> Materials provided:
* * *

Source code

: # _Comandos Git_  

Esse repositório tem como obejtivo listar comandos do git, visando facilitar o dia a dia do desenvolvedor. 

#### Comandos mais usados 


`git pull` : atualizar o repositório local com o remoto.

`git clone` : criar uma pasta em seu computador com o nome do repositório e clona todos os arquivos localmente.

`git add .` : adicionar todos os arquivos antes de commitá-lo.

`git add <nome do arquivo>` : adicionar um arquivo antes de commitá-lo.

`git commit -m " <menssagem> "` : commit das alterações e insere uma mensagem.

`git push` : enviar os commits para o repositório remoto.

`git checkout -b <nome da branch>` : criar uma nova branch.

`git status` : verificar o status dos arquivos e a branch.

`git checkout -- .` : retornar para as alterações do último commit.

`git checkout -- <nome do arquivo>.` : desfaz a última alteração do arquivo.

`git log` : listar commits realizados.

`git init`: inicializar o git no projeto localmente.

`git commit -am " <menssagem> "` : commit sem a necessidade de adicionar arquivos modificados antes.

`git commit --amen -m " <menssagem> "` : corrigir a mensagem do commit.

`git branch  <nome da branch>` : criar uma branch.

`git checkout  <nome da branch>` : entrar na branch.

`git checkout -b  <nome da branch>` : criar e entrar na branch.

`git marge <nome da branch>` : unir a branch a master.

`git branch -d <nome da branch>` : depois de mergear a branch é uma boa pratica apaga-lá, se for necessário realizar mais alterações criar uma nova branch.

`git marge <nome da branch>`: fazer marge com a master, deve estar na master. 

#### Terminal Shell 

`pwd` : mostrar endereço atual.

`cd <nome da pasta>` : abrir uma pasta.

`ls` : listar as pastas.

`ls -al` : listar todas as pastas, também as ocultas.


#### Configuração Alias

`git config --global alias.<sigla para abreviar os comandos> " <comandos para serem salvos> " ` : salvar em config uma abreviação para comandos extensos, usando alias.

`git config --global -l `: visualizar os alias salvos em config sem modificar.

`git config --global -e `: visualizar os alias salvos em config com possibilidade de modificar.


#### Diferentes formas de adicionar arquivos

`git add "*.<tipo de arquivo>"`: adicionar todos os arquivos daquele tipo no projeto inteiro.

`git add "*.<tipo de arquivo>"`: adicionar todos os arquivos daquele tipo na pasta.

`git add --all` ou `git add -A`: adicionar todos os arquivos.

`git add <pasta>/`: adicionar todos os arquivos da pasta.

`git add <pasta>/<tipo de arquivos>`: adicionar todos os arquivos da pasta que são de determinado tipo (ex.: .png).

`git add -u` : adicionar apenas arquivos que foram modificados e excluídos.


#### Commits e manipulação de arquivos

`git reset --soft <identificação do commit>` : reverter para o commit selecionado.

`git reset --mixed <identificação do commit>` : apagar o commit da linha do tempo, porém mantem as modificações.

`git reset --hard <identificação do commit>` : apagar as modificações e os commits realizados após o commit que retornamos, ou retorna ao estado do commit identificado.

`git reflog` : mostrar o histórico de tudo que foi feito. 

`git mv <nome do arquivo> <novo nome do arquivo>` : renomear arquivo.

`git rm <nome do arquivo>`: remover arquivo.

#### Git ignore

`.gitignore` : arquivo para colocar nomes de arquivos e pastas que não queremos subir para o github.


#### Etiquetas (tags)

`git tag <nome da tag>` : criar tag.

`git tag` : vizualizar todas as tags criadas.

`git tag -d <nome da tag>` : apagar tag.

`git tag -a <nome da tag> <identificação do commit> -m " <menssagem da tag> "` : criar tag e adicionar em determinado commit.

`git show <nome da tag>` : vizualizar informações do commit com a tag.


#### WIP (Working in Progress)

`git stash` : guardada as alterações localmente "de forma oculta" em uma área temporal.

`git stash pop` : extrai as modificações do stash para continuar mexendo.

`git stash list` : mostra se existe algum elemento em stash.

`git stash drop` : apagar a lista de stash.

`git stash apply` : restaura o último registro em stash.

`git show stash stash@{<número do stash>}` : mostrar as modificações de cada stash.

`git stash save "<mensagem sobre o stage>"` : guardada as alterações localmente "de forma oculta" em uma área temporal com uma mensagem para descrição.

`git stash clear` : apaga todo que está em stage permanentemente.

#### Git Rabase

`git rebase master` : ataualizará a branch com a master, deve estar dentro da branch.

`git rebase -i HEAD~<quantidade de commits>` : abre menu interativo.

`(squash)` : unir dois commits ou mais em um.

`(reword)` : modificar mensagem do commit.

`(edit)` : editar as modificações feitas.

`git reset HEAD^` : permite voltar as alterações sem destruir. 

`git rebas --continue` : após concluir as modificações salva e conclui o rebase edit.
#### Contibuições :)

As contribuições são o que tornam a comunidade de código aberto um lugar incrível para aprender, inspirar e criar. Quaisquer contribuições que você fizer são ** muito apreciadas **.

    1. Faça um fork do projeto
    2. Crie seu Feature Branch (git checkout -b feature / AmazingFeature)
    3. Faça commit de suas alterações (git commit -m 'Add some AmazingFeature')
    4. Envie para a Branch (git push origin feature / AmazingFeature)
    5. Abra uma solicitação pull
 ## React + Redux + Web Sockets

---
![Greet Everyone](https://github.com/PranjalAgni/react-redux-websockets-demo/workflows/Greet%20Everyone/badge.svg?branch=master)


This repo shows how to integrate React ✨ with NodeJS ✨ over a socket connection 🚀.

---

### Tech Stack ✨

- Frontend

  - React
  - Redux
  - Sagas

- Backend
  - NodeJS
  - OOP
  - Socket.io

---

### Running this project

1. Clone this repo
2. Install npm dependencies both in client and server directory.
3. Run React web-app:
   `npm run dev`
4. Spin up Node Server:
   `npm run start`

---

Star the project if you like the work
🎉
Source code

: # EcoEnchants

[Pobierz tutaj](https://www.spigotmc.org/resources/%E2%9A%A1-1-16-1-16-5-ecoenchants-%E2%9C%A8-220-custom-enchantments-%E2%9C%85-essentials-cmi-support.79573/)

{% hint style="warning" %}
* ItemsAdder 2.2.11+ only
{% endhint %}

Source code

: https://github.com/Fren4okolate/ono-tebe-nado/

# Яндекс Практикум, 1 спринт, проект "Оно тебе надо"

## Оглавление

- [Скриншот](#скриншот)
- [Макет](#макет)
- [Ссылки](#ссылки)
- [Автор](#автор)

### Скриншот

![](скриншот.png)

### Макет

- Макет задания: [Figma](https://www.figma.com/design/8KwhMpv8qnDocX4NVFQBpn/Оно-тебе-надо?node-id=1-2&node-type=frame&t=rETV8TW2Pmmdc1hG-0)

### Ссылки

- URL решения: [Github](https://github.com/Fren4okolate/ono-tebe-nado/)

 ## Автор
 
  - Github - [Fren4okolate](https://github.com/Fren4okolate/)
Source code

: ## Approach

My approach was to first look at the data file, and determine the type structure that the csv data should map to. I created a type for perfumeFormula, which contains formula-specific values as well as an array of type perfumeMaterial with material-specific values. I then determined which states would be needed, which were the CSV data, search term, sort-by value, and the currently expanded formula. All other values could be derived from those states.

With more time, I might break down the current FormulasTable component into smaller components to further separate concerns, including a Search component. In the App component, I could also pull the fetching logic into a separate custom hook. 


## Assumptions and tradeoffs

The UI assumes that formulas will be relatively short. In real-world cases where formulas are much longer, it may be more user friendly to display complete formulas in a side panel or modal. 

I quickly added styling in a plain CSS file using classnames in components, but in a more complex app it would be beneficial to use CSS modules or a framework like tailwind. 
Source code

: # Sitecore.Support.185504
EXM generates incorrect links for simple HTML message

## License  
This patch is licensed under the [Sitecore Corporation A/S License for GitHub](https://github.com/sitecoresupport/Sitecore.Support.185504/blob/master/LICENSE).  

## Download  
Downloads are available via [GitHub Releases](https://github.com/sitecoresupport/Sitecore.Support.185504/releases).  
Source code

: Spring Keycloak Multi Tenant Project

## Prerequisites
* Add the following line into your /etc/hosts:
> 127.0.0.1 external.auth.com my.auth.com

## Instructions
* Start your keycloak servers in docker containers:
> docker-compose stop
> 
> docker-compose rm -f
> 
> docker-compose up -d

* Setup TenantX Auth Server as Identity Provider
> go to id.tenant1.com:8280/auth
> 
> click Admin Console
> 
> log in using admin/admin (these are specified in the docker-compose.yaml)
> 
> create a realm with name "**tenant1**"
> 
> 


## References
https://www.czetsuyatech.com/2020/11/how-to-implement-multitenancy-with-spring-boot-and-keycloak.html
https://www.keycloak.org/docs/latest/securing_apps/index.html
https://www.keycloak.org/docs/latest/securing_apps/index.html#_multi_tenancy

* * *

> About this exercise:
Begin at the line above that has "mv <nome do" and stop after the line that has "para o github.", copying each line exactly and adding nothing else.

> Solution below:
`git mv <nome do arquivo> <novo nome do arquivo>` : renomear arquivo.

`git rm <nome do arquivo>`: remover arquivo.

#### Git ignore

`.gitignore` : arquivo para colocar nomes de arquivos e pastas que não queremos subir para o github.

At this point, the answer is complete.